Mais à mesure qu’il pénètre les vies de Dafna et de Hani, le mur de ses certitudes s’effrite. Les deux écrivains rallument en lui des sentiments étouffés par des années d’interrogatoires musclés, de tortures et d’assassinats. Il poursuit néanmoins sa mission, tenu par un sens du devoir et des réflexes de soldat profondément enracinés. Mais pour combien de temps encore ?
Thriller captivant, Le Poète de Gaza est une véritable opération à cœur ouvert sur la société israélienne. Sans anesthésie et sans concession.

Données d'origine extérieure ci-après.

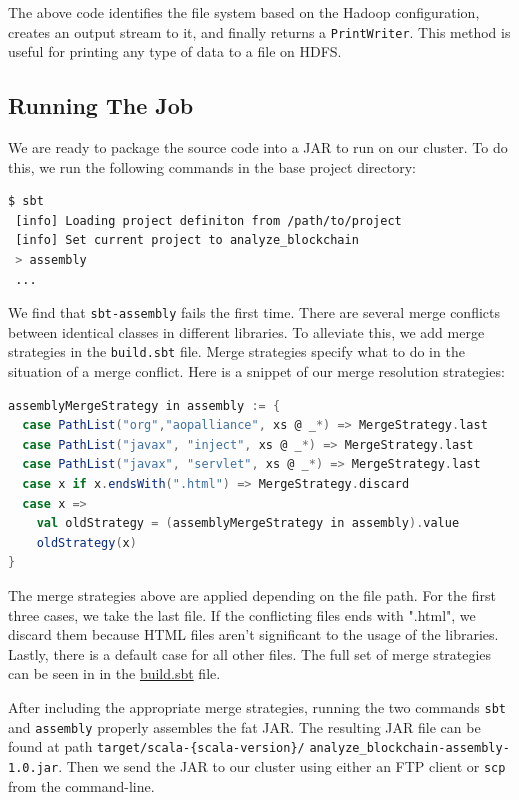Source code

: \documentclass[9pt,twocolumn,twoside]{idsi}
\begin{document}
The above code identifies the file system based on the Hadoop configuration, creates an output stream to it, and finally returns a \lstinline{PrintWriter}. This method is useful for printing any type of data to a file on HDFS.

\subsection{Running The Job}
We are ready to package the source code into a JAR to run on our cluster. To do this, we run the following commands in the base project directory:

\begin{lstlisting}[language=bash]
 $ sbt
 [info] Loading project definiton from /path/to/project
 [info] Set current project to analyze_blockchain
 > assembly
 ...
\end{lstlisting}

We find that \lstinline{sbt-assembly} fails the first time. There are several merge conflicts between identical classes in different libraries. To alleviate this, we add merge strategies in the \lstinline{build.sbt} file. Merge strategies specify what to do in the situation of a merge conflict. Here is a snippet of our merge resolution strategies:

\begin{lstlisting}[language=Scala]
assemblyMergeStrategy in assembly := {
  case PathList("org","aopalliance", xs @ _*) => MergeStrategy.last
  case PathList("javax", "inject", xs @ _*) => MergeStrategy.last
  case PathList("javax", "servlet", xs @ _*) => MergeStrategy.last
  case x if x.endsWith(".html") => MergeStrategy.discard
  case x =>
    val oldStrategy = (assemblyMergeStrategy in assembly).value
    oldStrategy(x)
}
\end{lstlisting}

The merge strategies above are applied depending on the file path. For the first three cases, we take the last file. If the conflicting files ends with ".html", we discard them because HTML files aren't significant to the usage of the libraries. Lastly, there is a default case for all other files. The full set of merge strategies can be seen in in the \href{https://github.com/nishilshah17/idsi_bitcoin/blob/d2f1e0257ff684e99356de052eed1c6868ffe82f/analyze_blockchain/build.sbt#L14}{build.sbt} file.

After including the appropriate merge strategies, running the two commands \lstinline{sbt} and \lstinline{assembly} properly assembles the fat JAR. The resulting JAR file can be found at path \lstinline|target/scala-{scala-version}/| \lstinline|analyze_blockchain-assembly-1.0.jar|. Then we send the JAR to our cluster using either an FTP client or \lstinline{scp} from the command-line.
\end{document}
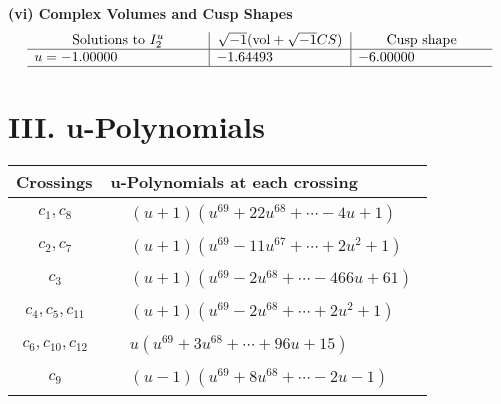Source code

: \documentclass[1p]{elsarticle_modified}
\theoremstyle{definition}
\newcommand{\I}{\sqrt{-1}}
\begin{document}
\newpage\flushleft \textbf{(vi) Complex Volumes and Cusp Shapes}
$$\begin{array}{c|c|c}  
\text{Solutions to }I^u_{2}& \I (\text{vol} + \sqrt{-1}CS) & \text{Cusp shape}\\
 \hline 
\begin{aligned}
u &= -1.00000\phantom{ +0.000000I}\end{aligned}
 & -1.64493\phantom{ +0.000000I} & -6.00000\phantom{ +0.000000I}\\
 \hline 
 \end{array}$$\newpage
\newpage\renewcommand{\arraystretch}{1}
\centering \section*{ III. u-Polynomials}
\begin{tabular}{m{50pt}|m{274pt}}
Crossings & \hspace{64pt}u-Polynomials at each crossing \\
\hline $$\begin{aligned}c_{1},c_{8}\end{aligned}$$&$\begin{aligned}
&(u+1)(u^{69}+22 u^{68}+\cdots-4 u+1)
\end{aligned}$\\
\hline $$\begin{aligned}c_{2},c_{7}\end{aligned}$$&$\begin{aligned}
&(u+1)(u^{69}-11 u^{67}+\cdots+2 u^2+1)
\end{aligned}$\\
\hline $$\begin{aligned}c_{3}\end{aligned}$$&$\begin{aligned}
&(u+1)(u^{69}-2 u^{68}+\cdots-466 u+61)
\end{aligned}$\\
\hline $$\begin{aligned}c_{4},c_{5},c_{11}\end{aligned}$$&$\begin{aligned}
&(u+1)(u^{69}-2 u^{68}+\cdots+2 u^2+1)
\end{aligned}$\\
\hline $$\begin{aligned}c_{6},c_{10},c_{12}\end{aligned}$$&$\begin{aligned}
&u(u^{69}+3 u^{68}+\cdots+96 u+15)
\end{aligned}$\\
\hline $$\begin{aligned}c_{9}\end{aligned}$$&$\begin{aligned}
&(u-1)(u^{69}+8 u^{68}+\cdots-2 u-1)
\end{aligned}$\\
\hline
\end{tabular}\newpage\renewcommand{\arraystretch}{1}
\end{document}
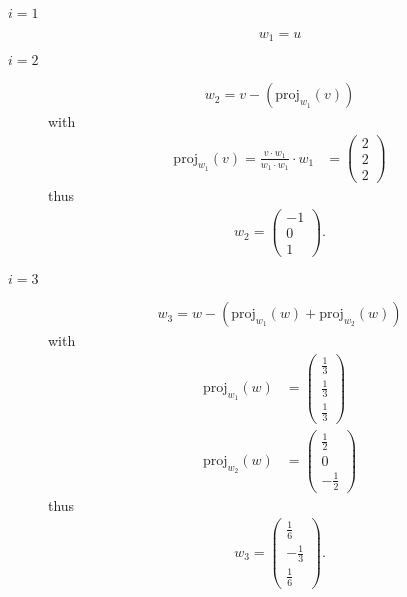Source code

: \documentclass{article}
\newcommand{\proj}{\text{proj}}
\begin{document}
\begin{description}
    \item[$i = 1$] \begin{equation*}
        w_1 = u
    \end{equation*}

    \item[$i = 2$] \begin{align*}
        w_2 = v - (\proj_{w_1}(v))
    \end{align*}
    with
    \begin{align*}
        \proj_{w_1}(v) = \frac{v \cdot w_1}{w_1 \cdot w_1} \cdot w_1 &= \begin{pmatrix}
            2 \\ 2 \\ 2
        \end{pmatrix}
    \end{align*}
    thus
    \begin{align*}
        w_2 = \begin{pmatrix}
            -1 \\ 0 \\ 1
        \end{pmatrix}.
    \end{align*}

    \item[$i = 3$] \begin{align*}
        w_3 = w - (\proj_{w_1}(w) + \proj_{w_2}(w))
    \end{align*}
    with
    \begin{align*}
        \proj_{w_1}(w) &= \begin{pmatrix}
            \frac{1}{3} \\ \frac{1}{3} \\ \frac{1}{3}
        \end{pmatrix}\\
        \proj_{w_2}(w) &= \begin{pmatrix}
            \frac{1}{2} \\ 0 \\ -\frac{1}{2}
        \end{pmatrix}
    \end{align*}
    thus
    \begin{align*}
        w_3 = \begin{pmatrix}
            \frac{1}{6} \\ -\frac{1}{3} \\ \frac{1}{6}
        \end{pmatrix}.
    \end{align*}
\end{description}
\end{document}
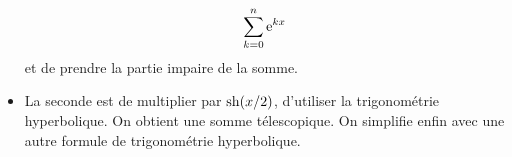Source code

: \documentclass{magnolia}
\begin{document}
\begin{exos}
\begin{sol}
\begin{itemize}
  \[\sum_{k=0}^n {\rm e}^{kx}\]
  et de prendre la partie impaire de la somme.
\item La seconde est de multiplier par $\operatorname{sh}(x/2)$, d'utiliser la trigonométrie hyperbolique. On obtient une somme télescopique. On simplifie enfin avec une autre formule de trigonométrie hyperbolique.
  \end{itemize}
  \end{sol}
\end{exos}
\end{document}
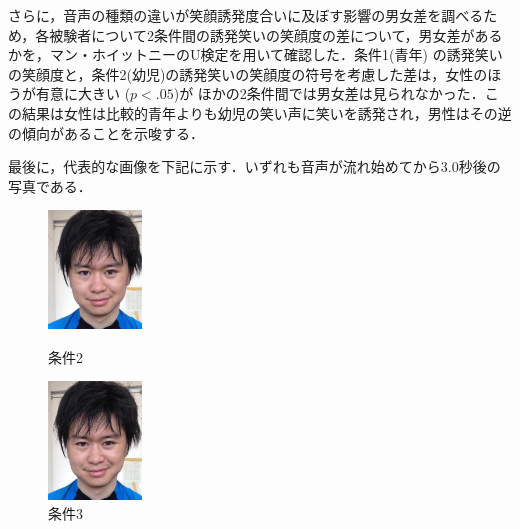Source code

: \documentclass[submit,techreq]{ec2014}
\begin{document}
さらに，音声の種類の違いが笑顔誘発度合いに及ぼす影響の男女差を調べるため，各被験者について2条件間の誘発笑いの笑顔度の差について，男女差があるかを，マン・ホイットニーのU検定を用いて確認した．条件1(青年) の誘発笑いの笑顔度と，条件2(幼児)の誘発笑いの笑顔度の符号を考慮した差は，女性のほうが有意に大きい ($p < .05$)が
ほかの2条件間では男女差は見られなかった．この結果は女性は比較的青年よりも幼児の笑い声に笑いを誘発され，男性はその逆の傾向があることを示唆する．



最後に，代表的な画像を下記に示す．いずれも音声が流れ始めてから3.0秒後の写真である．

\begin{figure}[h!]
\begin{minipage}{0.49\columnwidth}
\begin{center}
\includegraphics[width=25mm, bb=0 0 663 834]{images/nagatatsucap_15.jpg}
\caption{条件2}
\end{center}
\end{minipage}
\begin{minipage}{0.49\columnwidth}
\begin{center}
\includegraphics[width=25mm, bb=0 0 663 834]{images/nagatatsucap_41.jpg}
\caption{条件3}
\end{center}
\end{minipage}
\end{figure}
\end{document}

Auteur : Yishaï Sarid est né en 1965 à Tel-Aviv. Il est le fils du député de gauche et infatigable militant pour la paix, Yossi Sarid. Après avoir étudié le droit à Jérusalem et à Harvard. il devient procureur. Le Poète de Gaza, son deuxième roman, a été largement salué par la presse de son pays.

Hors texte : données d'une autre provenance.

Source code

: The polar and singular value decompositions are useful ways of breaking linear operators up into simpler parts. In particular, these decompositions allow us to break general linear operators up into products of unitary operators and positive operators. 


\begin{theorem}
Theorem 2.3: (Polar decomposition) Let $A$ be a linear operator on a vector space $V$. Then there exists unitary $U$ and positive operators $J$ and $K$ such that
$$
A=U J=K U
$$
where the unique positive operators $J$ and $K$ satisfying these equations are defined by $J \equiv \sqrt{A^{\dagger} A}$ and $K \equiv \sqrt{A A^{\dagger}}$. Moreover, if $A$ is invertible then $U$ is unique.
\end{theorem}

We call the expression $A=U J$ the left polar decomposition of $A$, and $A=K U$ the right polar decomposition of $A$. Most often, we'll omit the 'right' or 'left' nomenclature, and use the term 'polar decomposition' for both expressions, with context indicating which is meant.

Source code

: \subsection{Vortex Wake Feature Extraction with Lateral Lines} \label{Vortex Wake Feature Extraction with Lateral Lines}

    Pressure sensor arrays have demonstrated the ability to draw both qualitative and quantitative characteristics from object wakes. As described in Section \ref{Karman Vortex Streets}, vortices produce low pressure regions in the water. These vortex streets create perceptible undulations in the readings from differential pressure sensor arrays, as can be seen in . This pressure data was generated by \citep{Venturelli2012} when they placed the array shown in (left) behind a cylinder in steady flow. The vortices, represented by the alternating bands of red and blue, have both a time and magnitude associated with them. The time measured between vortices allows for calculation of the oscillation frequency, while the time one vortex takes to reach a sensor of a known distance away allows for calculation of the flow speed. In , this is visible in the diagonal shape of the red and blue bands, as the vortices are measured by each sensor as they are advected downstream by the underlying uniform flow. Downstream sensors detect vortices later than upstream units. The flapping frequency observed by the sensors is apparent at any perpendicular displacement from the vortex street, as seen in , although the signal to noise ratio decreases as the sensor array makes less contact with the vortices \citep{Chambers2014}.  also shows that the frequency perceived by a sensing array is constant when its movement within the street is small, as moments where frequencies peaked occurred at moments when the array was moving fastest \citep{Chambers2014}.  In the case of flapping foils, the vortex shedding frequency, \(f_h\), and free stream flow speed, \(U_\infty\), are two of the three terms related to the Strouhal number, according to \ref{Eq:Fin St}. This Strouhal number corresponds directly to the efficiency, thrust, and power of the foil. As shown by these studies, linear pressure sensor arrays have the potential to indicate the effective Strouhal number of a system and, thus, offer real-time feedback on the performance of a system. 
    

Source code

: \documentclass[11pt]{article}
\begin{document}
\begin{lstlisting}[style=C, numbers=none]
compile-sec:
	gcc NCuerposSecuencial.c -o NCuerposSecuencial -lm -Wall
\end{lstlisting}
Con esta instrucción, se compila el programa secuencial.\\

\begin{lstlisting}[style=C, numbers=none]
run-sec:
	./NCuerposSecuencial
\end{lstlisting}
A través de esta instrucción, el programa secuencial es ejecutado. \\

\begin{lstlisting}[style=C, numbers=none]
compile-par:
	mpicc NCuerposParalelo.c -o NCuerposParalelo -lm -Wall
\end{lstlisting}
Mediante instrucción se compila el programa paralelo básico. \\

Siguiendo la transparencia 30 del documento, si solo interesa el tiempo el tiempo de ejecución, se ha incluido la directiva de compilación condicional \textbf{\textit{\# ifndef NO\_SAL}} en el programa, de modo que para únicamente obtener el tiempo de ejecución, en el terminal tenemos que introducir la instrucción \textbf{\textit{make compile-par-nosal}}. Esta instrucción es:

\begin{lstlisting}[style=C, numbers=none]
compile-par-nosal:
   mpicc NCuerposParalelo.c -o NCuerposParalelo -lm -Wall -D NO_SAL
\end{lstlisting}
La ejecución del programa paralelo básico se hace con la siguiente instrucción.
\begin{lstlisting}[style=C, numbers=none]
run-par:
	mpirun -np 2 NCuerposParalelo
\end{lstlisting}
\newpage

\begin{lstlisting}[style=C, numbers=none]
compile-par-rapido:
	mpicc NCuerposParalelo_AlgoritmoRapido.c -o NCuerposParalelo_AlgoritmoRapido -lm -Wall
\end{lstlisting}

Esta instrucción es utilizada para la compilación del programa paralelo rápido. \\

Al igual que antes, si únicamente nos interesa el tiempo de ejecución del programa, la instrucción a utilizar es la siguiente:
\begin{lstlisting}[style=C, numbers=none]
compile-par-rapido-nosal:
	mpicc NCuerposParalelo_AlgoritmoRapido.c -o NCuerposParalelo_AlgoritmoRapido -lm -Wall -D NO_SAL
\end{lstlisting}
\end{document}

Mon avis : (lu en janvier 2012)
C'est trop réducteur de définir ce livre comme un thriller, un polar ou un livre d'espionnage. C'est surtout une réflexion sur la société israélienne.
Le narrateur (il n'a pas de nom ou de prénom) est agent des services secrets israéliens spécialisé dans la prévention des attentats. A la suite de dérapages lors d’interrogatoires trop musclés, sa hiérarchie lui donne une mission qui l’éloignera des sous-sols des services secrets de Tel-Aviv.
Il doit rencontrer Dafna, auteur Israélienne pour ensuite entrer en contact avec le poète Palestinien Hani. Ce dernier est très malade, il vit à Gaza mais ce n’est pas lui directement qui intéressent les services secrets...
Le narrateur prend donc comme couverture, celle d'un futur auteur qui cherche des conseils pour apprendre à écrire un livre. Il prend donc rendez-vous avec Dafna. Et petit à petit, il entre dans sa vie, il sait l'écouter puis il va lui proposer un marché...
Les différents personnages de ce livre sont d'origine diverses, de milieux différents et leurs interactions entre confrontation et manipulation sont vraiment bien trouvées. Dafna, Hani, le fils de Dafna et le narrateur sont vraiment très attachants.
Le lecteur assiste aux hésitations et aux doutes que cet agent peut avoir autour de ce métier si prenant. Car en parallèle, le narrateur a également une vie privée avec une femme et un enfant...
Ce livre se lit vraiment facilement et il m'a permis de mieux découvrir Israël aujourd'hui et certains aspects du conflit entre Israël et la Palestine.
Extrait : (début du livre)
Je suis resté encore un instant dans la voiture. Non seulement pour bien m’imprégner de sa photo, mais aussi pour écouter jusqu’au bout Here Comes the Sun. George Harrison ne passe pas souvent à la radio et en plus on entend rarement d’aussi bonnes chansons le matin. Me familiariser avec le visage de la personne avant de la rencontrer pour la première fois m’a toujours semblé important. Ne pas être surpris. Elle était très belle sur ce vieux cliché : cheveux attachés, front intelligent, elle me souriait au milieu d’un groupe d’intellectuels dont la notoriété n’était plus à faire.
Une matinée de fin juillet. La rue baignait dans ce calme qui gagne les villes pendant les grandes vacances, les chats escaladaient les bennes à ordures pour en tirer leur pitance, deux jeunes garçons marchaient sur l’avenue bordée de tamaris en direction de la plage avec aux lèvres des rires légers et sous le bras des planches de surf.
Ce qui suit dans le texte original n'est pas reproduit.